The heart of this problem is how algorithms cultivate and optimise content without having our best interest at heart. Their ad-based business model are no different from TV:
“The audience’s brain must be available. Our programs have the aspiration to (...) distract and relax to prepare it between two messages.[…] What we sell to Coca-Cola is available brain time.”
Patrick Le Lay, former CEO of TF1 (France’s most popular commercial TV channel)
Algorithms are more subtle than TV programming. Not only are they getting smarter by the day, but they are also influencing the unconscious part of our brains.
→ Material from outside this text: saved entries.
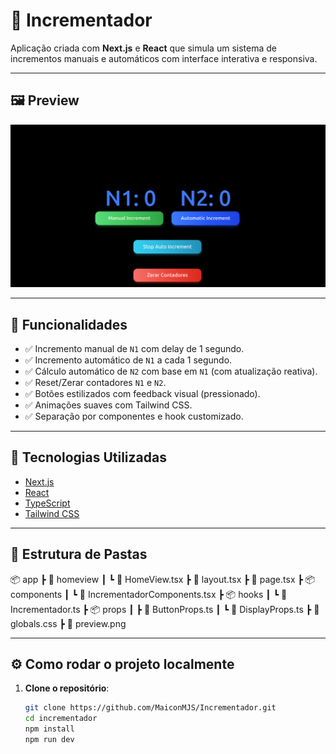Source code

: # 🔢 Incrementador

Aplicação criada com **Next.js** e **React** que simula um sistema de incrementos manuais e automáticos com interface interativa e responsiva.

---

## 🖼️ Preview

![Preview do Incrementador](./preview.png)

---

## 🚀 Funcionalidades

- ✅ Incremento manual de `N1` com delay de 1 segundo.
- ✅ Incremento automático de `N1` a cada 1 segundo.
- ✅ Cálculo automático de `N2` com base em `N1` (com atualização reativa).
- ✅ Reset/Zerar contadores `N1` e `N2`.
- ✅ Botões estilizados com feedback visual (pressionado).
- ✅ Animações suaves com Tailwind CSS.
- ✅ Separação por componentes e hook customizado.

---

## 🧠 Tecnologias Utilizadas

- [Next.js](https://nextjs.org/)
- [React](https://reactjs.org/)
- [TypeScript](https://www.typescriptlang.org/)
- [Tailwind CSS](https://tailwindcss.com/)

---

## 📁 Estrutura de Pastas

📦 app ┣ 📂 homeview ┃ ┗ 📜 HomeView.tsx ┣ 📜 layout.tsx ┣ 📜 page.tsx ┣ 📦 components ┃ ┗ 📜 IncrementadorComponents.tsx ┣ 📦 hooks ┃ ┗ 📜 Incrementador.ts ┣ 📦 props ┃ ┣ 📜 ButtonProps.ts ┃ ┗ 📜 DisplayProps.ts ┣ 📜 globals.css ┣ 📜 preview.png

---

## ⚙️ Como rodar o projeto localmente

1. **Clone o repositório**:
   ```bash
   git clone https://github.com/MaiconMJS/Incrementador.git
   cd incrementador
   npm install
   npm run dev
   ```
Eric Sadin, a technology philosopher, encapsulates this phenomenon within the spectral life concept. A life guided by unseen voices nudging our decision-making. Just like an autocomplete feature can write emails in our stead or dating apps can design our succession, content anchors themes, ideas, or memes in our brains which, in turn, influence our everyday decisions and the people in our surroundings.
Content grinder
There was a time when Netflix produced interesting hits. Nowadays, their titles are rarely arresting or perhaps their sheer number drowns out the remarkable ones. And yet we browse until finding the piece of content that will satisfy us, akin to pornography.
News also have an addictive dimension. Some documentaries are harder to tell apart from fiction. More often than we'd like to believe, they're manufactured to carry hidden agendas. They can be force-fed to us as a diversion from reality when given a disproportional share of voice within news cycles. This accentuates their actual urgency and makes us prone to take an unconscious stance on a given issue.
Intentional consumption
To free ourselves from this invisible form of control we need individual revolutions.
Cutting our ties to social networks is still the most effective strategy, but this can be too much for the addicts we have become.
Understanding our dependence to content, with social networks as industrial dealers and AI acting as the new sophisticated producer, is a critical first step.
Asking companies what metrics their algorithms are optimising for is a long shot, but we need to prevent losing our authenticity and free will.
At the very least, let’s become a conscious and intentional audience before we forget how important this is.